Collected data
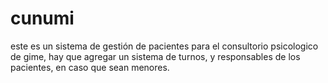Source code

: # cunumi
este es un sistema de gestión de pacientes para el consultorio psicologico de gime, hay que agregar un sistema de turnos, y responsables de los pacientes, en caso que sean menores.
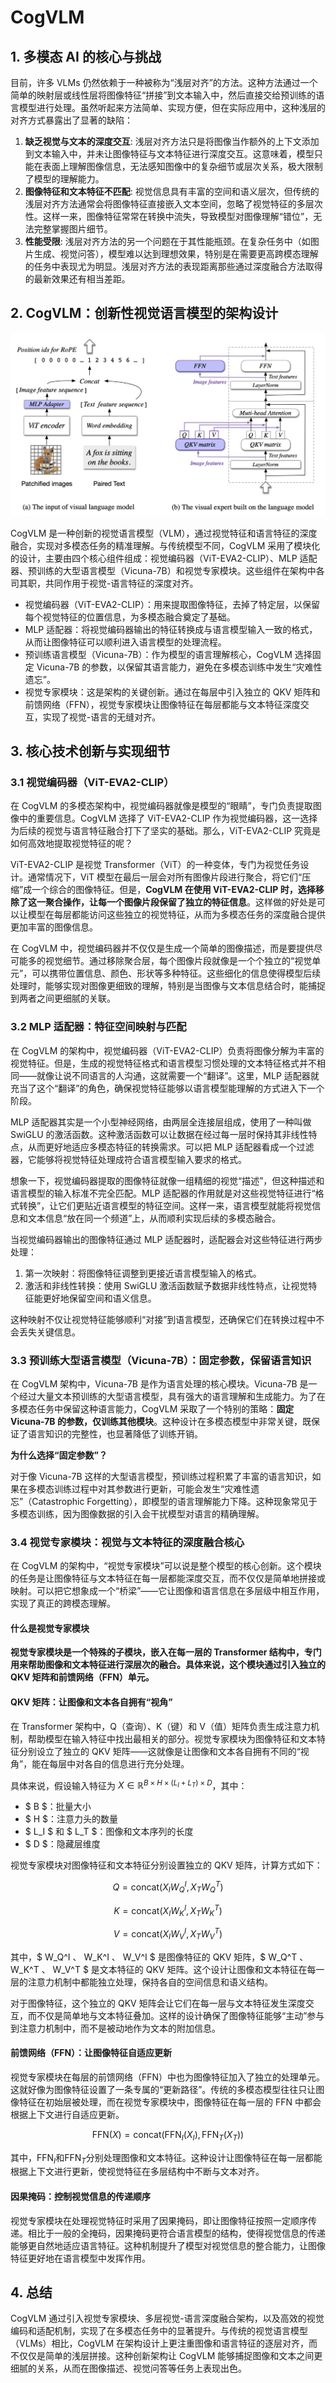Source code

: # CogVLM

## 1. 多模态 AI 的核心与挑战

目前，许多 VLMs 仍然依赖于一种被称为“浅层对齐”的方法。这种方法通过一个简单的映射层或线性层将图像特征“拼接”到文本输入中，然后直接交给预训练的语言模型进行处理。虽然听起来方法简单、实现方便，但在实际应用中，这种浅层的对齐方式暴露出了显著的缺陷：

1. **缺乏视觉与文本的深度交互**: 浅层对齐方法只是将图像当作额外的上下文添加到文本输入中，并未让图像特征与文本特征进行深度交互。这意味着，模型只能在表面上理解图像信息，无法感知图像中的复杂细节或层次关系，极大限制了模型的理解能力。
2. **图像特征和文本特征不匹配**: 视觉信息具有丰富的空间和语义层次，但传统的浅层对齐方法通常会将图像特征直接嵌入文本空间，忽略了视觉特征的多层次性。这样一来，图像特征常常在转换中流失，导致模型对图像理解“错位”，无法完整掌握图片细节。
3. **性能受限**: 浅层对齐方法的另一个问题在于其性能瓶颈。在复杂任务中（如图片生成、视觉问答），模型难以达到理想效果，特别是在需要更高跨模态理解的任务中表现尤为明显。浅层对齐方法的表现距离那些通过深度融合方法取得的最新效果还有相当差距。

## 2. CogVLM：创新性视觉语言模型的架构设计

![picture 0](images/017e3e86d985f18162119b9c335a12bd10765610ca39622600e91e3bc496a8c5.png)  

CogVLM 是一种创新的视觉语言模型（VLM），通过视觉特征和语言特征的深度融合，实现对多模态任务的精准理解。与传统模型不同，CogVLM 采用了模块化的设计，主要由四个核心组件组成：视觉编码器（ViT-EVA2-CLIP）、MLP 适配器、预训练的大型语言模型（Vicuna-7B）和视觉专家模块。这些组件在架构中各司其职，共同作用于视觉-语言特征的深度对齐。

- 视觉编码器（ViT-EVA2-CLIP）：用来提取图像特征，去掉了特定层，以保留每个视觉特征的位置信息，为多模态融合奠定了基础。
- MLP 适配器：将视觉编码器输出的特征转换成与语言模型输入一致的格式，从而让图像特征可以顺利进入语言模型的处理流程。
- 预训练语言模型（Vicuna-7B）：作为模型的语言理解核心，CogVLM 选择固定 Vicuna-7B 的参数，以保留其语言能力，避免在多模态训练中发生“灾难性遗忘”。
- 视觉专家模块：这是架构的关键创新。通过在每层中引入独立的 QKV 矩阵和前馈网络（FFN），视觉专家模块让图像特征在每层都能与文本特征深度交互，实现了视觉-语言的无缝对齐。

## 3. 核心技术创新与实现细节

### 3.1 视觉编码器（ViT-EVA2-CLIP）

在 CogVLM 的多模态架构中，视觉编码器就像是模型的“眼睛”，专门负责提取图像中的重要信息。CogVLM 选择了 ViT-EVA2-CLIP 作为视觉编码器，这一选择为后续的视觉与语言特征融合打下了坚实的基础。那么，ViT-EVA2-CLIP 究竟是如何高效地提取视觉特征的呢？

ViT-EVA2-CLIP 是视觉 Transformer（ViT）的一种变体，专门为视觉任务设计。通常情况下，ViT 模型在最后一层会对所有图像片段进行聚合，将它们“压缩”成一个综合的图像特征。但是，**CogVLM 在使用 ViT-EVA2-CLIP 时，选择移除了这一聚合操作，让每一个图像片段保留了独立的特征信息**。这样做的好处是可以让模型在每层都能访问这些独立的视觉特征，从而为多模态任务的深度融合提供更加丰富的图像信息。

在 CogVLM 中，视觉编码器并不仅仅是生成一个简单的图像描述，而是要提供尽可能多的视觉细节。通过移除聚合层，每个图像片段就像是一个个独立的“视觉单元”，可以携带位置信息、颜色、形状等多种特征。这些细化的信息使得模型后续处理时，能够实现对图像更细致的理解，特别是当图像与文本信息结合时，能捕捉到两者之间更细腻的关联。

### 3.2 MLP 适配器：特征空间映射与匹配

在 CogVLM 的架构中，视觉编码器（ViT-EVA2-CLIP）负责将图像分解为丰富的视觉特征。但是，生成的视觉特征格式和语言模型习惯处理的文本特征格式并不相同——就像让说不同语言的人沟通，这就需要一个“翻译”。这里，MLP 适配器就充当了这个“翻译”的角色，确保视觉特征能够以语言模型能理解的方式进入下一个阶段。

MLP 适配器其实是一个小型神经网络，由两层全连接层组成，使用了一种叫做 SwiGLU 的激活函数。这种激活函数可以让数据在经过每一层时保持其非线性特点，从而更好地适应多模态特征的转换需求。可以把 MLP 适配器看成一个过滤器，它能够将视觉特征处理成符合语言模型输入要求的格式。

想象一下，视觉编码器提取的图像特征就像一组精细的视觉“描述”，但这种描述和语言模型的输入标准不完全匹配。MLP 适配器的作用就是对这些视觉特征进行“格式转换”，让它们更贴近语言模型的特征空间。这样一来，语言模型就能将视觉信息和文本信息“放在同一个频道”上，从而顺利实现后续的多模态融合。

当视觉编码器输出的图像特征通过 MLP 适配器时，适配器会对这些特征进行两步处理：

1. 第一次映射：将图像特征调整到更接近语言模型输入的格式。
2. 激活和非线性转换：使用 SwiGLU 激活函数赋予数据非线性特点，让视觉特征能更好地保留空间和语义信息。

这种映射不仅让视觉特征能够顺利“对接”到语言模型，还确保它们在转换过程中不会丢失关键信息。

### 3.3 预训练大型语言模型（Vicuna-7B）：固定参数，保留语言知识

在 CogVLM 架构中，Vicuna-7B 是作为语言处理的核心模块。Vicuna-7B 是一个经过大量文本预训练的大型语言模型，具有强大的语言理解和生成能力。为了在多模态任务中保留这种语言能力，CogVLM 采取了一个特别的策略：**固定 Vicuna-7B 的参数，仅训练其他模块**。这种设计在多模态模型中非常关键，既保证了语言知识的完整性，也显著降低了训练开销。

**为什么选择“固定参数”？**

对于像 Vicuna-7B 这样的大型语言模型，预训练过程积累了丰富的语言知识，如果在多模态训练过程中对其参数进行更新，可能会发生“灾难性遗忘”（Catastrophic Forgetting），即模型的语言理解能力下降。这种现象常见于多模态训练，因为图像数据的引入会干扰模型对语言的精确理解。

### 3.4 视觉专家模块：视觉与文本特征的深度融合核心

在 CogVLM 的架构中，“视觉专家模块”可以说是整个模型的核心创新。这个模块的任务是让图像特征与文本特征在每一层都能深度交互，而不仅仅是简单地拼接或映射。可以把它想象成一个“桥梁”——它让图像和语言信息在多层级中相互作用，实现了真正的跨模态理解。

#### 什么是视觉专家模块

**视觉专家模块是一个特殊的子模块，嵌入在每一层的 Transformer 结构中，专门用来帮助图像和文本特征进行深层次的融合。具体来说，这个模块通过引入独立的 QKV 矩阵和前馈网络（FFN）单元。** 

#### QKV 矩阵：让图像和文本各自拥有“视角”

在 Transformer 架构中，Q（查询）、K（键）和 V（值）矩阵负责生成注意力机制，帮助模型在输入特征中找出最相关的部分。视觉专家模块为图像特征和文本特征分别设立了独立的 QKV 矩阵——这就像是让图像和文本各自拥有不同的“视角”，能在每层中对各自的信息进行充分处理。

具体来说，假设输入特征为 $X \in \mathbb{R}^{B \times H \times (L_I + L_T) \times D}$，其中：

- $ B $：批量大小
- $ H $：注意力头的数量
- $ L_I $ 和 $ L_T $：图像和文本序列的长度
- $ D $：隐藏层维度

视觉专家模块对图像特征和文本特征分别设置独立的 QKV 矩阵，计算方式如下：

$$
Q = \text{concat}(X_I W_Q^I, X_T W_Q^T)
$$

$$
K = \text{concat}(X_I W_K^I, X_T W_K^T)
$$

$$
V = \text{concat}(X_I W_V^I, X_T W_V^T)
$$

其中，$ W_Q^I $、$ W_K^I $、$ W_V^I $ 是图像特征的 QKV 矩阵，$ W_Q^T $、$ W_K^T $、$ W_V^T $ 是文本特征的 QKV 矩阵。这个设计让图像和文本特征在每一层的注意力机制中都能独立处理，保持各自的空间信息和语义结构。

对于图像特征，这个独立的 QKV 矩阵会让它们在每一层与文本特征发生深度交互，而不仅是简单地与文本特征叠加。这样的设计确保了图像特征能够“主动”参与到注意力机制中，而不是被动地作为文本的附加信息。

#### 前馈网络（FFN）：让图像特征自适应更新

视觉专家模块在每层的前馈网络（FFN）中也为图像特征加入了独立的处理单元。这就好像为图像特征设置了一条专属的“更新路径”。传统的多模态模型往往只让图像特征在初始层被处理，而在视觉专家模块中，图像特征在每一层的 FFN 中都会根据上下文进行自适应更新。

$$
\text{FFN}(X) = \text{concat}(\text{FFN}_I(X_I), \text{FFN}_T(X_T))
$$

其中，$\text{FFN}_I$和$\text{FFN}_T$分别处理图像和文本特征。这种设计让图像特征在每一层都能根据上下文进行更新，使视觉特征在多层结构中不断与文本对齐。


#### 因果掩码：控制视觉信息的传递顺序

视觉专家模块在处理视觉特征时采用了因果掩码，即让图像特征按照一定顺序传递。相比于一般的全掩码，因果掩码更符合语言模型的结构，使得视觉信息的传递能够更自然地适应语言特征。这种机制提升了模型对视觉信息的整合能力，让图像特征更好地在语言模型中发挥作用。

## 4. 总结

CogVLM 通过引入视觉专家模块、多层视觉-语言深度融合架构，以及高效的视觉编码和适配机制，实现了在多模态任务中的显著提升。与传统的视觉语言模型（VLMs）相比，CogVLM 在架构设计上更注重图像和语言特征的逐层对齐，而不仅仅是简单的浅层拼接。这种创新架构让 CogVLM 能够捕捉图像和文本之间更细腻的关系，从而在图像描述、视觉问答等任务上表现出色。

---

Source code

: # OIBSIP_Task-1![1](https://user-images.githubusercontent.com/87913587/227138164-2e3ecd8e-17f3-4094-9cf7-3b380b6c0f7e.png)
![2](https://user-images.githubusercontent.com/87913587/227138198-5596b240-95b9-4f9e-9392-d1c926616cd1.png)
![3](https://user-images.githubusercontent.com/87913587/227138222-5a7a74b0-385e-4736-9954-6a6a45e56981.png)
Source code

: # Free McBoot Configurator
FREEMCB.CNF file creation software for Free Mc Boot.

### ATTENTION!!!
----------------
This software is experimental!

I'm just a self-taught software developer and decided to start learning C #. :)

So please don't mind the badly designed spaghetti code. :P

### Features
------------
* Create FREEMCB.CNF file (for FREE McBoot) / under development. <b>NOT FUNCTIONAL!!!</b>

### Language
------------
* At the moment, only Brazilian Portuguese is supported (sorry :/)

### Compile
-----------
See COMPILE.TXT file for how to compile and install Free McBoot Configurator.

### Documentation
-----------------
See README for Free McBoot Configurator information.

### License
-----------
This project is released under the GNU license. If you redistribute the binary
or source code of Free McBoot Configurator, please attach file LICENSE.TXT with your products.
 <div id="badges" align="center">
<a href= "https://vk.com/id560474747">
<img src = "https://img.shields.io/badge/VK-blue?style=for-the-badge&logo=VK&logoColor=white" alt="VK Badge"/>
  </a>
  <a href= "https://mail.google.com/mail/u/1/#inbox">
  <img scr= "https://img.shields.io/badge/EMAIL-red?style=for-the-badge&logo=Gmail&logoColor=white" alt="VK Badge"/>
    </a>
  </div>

Exercise goal
Whenever a line in the records contains the word "software", copy that line.

Completed task
FREEMCB.CNF file creation software for Free Mc Boot.
This software is experimental!
I'm just a self-taught software developer and decided to start learning C #. :)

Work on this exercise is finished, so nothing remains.